### Records for the exercise
+ + + +
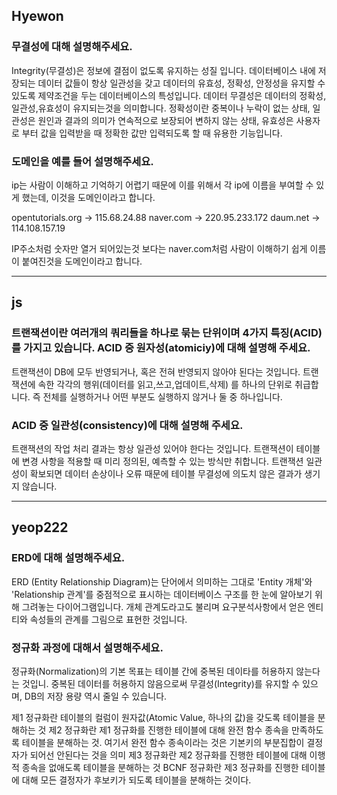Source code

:## Hyewon

### 무결성에 대해 설명해주세요.

Integrity(무결성)은 정보에 결점이 없도록 유지하는 성질 입니다. 
데이터베이스 내에 저장되는 데이터 값들이 항상 일관성을 갖고 데이터의 유효성, 정확성, 안정성을 유지할 수 있도록 제약조건을 두는 데이터베이스의 특성입니다. 
데이터 무결성은 데이터의 정확성,일관성,유효성이 유지되는것을 의미합니다.
정확성이란 중복이나 누락이 없는 상태,
일관성은 원인과 결과의 의미가 연속적으로 보장되어 변하지 않는 상태,
유효성은 사용자로 부터 값을 입력받을 때 정확한 값만 입력되도록 할 때 유용한 기능입니다.



### 도메인을 예를 들어 설명해주세요.

ip는 사람이 이해하고 기억하기 어렵기 때문에 이를 위해서 각 ip에 이름을 부여할 수 있게 했는데, 이것을 도메인이라고 합니다. 

opentutorials.org -> 115.68.24.88
naver.com -> 220.95.233.172
daum.net -> 114.108.157.19

IP주소처럼 숫자만 열거 되어있는것 보다는 naver.com처럼 사람이 이해하기 쉽게 이름이 붙여진것을 도메인이라고 합니다.  

---

## js

### 트랜잭션이란 여러개의 쿼리들을 하나로 묶는 단위이며 4가지 특징(ACID)를 가지고 있습니다. ACID 중 원자성(atomiciy)에 대해 설명해 주세요.

트랜잭션이 DB에 모두 반영되거나, 혹은 전혀 반영되지 않아야 된다는 것입니다. 트랜잭션에 속한 각각의 행위(데이터를 읽고,쓰고,업데이트,삭제) 를 하나의 단위로 취급합니다. 즉 전체를 실행하거나 어떤 부분도 실행하지 않거나 둘 중 하나입니다. 

### ACID 중 일관성(consistency)에 대해 설명해 주세요.

트랜잭션의 작업 처리 결과는 항상 일관성 있어야 한다는 것입니다. 
트랜잭션이 테이블에 변경 사항을 적용할 때 미리 정의된, 예측할 수 있는 방식만 취합니다. 트랜잭션 일관성이 확보되면 데이터 손상이나 오류 때문에 테이블 무결성에 의도치 않은 결과가 생기지 않습니다.


---

## yeop222

### ERD에 대해 설명해주세요.

ERD (Entity Relationship Diagram)는 단어에서 의미하는 그대로 'Entity 개체'와 'Relationship 관계'를 중점적으로 표시하는 데이터베이스 구조를 한 눈에 알아보기 위해 그려놓는 다이어그램입니다. 개체 관계도라고도 불리며 요구분석사항에서 얻은 엔티티와 속성들의 관계를 그림으로 표현한 것입니다.



### 정규화 과정에 대해서 설명해주세요.

정규화(Normalization)의 기본 목표는 테이블 간에 중복된 데이타를 허용하지 않는다는 것입니. 중복된 데이터를 허용하지 않음으로써 무결성(Integrity)를 유지할 수 있으며, DB의 저장 용량 역시 줄일 수 있습니다.

제1 정규화란 테이블의 컬럼이 원자값(Atomic Value, 하나의 값)을 갖도록 테이블을 분해하는 것
제2 정규화란 제1 정규화를 진행한 테이블에 대해 완전 함수 종속을 만족하도록 테이블을 분해하는 것. 여기서 완전 함수 종속이라는 것은 기본키의 부분집합이 결정자가 되어선 안된다는 것을 의미
제3 정규화란 제2 정규화를 진행한 테이블에 대해 이행적 종속을 없애도록 테이블을 분해하는 것
BCNF 정규화란 제3 정규화를 진행한 테이블에 대해 모든 결정자가 후보키가 되도록 테이블을 분해하는 것이다.
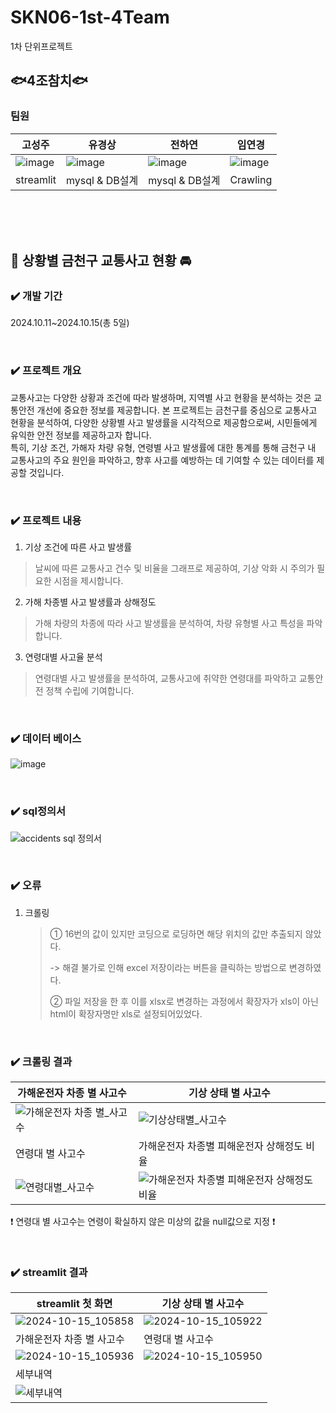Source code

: # SKN06-1st-4Team
1차 단위프로젝트

## 🐟4조참치🐟

### 팀원
| 고성주 | 유경상 | 전하연 | 임연경 |
|--|--|--|--|
| ![image](https://images.emarteveryday.co.kr/images/app/webapps/evd_web2/share/SKU/mall/63/69/8801075016963_1.jpg) | ![image](https://search.pstatic.net/common/?src=http%3A%2F%2Fshop1.phinf.naver.net%2F20230725_196%2F1690257049908lG2Mh_JPEG%2F664738786084541_238649207.jpeg&type=a340) | ![image](https://search.pstatic.net/common/?src=http%3A%2F%2Fshop1.phinf.naver.net%2F20200720_117%2F1595234596314MsuHB_PNG%2F32597984812848452_971879905.png&type=sc960_832) | ![image](https://search.pstatic.net/common/?src=http%3A%2F%2Fshop1.phinf.naver.net%2F20231126_131%2F17009690877927nnma_JPEG%2F50690122043041166_282999731.jpg&type=sc960_832) |
| streamlit | mysql & DB설계 | mysql & DB설계 | Crawling |

</br></br></br>
## 🚨 상황별 금천구 교통사고 현황 🚘

### ✔️ 개발 기간
2024.10.11~2024.10.15(총 5일)

</br>

### ✔️ 프로젝트 개요


교통사고는 다양한 상황과 조건에 따라 발생하며, 지역별 사고 현황을 분석하는 것은 교통안전 개선에 중요한 정보를 제공합니다. 본 프로젝트는 금천구를 중심으로 교통사고 현황을 분석하여, 다양한 상황별 사고 발생률을 시각적으로 제공함으로써, 시민들에게 유익한 안전 정보를 제공하고자 합니다.
</br>
특히, 기상 조건, 가해자 차량 유형, 연령별 사고 발생률에 대한 통계를 통해 금천구 내 교통사고의 주요 원인을 파악하고, 향후 사고를 예방하는 데 기여할 수 있는 데이터를 제공할 것입니다.

</br>

### ✔️ 프로젝트 내용
1. 기상 조건에 따른 사고 발생률

> 날씨에 따른 교통사고 건수 및 비율을 그래프로 제공하여, 기상 악화 시 주의가 필요한 시점을 제시합니다.

2. 가해 차종별 사고 발생률과 상해정도
> 가해 차량의 차종에 따라 사고 발생률을 분석하여, 차량 유형별 사고 특성을 파악합니다.

3. 연령대별 사고율 분석
> 연령대별 사고 발생률을 분석하여, 교통사고에 취약한 연령대를 파악하고 교통안전 정책 수립에 기여합니다.

</br>

### ✔️ 데이터 베이스


![image](https://github.com/user-attachments/assets/53a8ec90-3828-4c40-837e-cfb0f9d2425e)

</br>

### ✔️ sql정의서


![accidents sql 정의서](https://github.com/user-attachments/assets/8db329ba-f2af-4f0e-b16e-e571e3092b04)

</br>

### ✔️ 오류

1. 크롤링
   > ① 16번의 값이 있지만 코딩으로 로딩하면 해당 위치의 값만 추출되지 않았다.
   >
   >  -> 해결 불가로 인해 excel 저장이라는 버튼을 클릭하는 방법으로 변경하였다.
   > 
   > ② 파일 저장을 한 후 이를 xlsx로 변경하는 과정에서 확장자가 xls이 아닌 html이 확장자명만 xls로 설정되어있었다.
 
</br>

### ✔️ 크롤링 결과

| 가해운전자 차종 별 사고수 | 기상 상태 별 사고수 | 
|--|--|
| ![가해운전자 차종 별_사고수](https://github.com/user-attachments/assets/63ec36c2-2438-4761-b8bb-5d59a636ee8e) | ![기상상태별_사고수](https://github.com/user-attachments/assets/4a8ff576-3274-4c75-990e-6b9a0736c77a)|
| 연령대 별 사고수 |  가해운전자 차종별 피해운전자 상해정도 비율 |
| ![연령대별_사고수](https://github.com/user-attachments/assets/dd265a0c-80f2-4e55-b058-6737f4a7bc38) | ![가해운전자 차종별 피해운전자 상해정도 비율](https://github.com/user-attachments/assets/83e38013-6cac-4f53-be3f-0dc603c5ab64)|



❗️ 연령대 별 사고수는 연령이 확실하지 않은 미상의 값을 null값으로 지정 ❗️


</br>

### ✔️ streamlit 결과

| streamlit 첫 화면 | 기상 상태 별 사고수 | 
|--|--|
| ![2024-10-15_105858](https://github.com/user-attachments/assets/5f2a9cd8-00e6-43c7-afdc-040444db58ab) | ![2024-10-15_105922](https://github.com/user-attachments/assets/35d3a88e-ad2d-4222-a337-9482b03da31c)|
| 가해운전자 차종 별 사고수 | 연령대 별 사고수 |
| ![2024-10-15_105936](https://github.com/user-attachments/assets/aac4e5dc-e165-4c84-90b2-62b84b751777) | ![2024-10-15_105950](https://github.com/user-attachments/assets/eae2be1b-dfbd-4071-8855-02580ca15da6) |
| 세부내역 
| ![세부내역](https://github.com/user-attachments/assets/3dbd8b7e-90de-4076-aee1-a8941f325ab2)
+ + + +
### Task instructions
Select every line of the material above holding the word "테이블에" and copy it.

### Solution
트랜잭션이 테이블에 변경 사항을 적용할 때 미리 정의된, 예측할 수 있는 방식만 취합니다. 트랜잭션 일관성이 확보되면 데이터 손상이나 오류 때문에 테이블 무결성에 의도치 않은 결과가 생기지 않습니다.
제2 정규화란 제1 정규화를 진행한 테이블에 대해 완전 함수 종속을 만족하도록 테이블을 분해하는 것. 여기서 완전 함수 종속이라는 것은 기본키의 부분집합이 결정자가 되어선 안된다는 것을 의미
제3 정규화란 제2 정규화를 진행한 테이블에 대해 이행적 종속을 없애도록 테이블을 분해하는 것
BCNF 정규화란 제3 정규화를 진행한 테이블에 대해 모든 결정자가 후보키가 되도록 테이블을 분해하는 것이다.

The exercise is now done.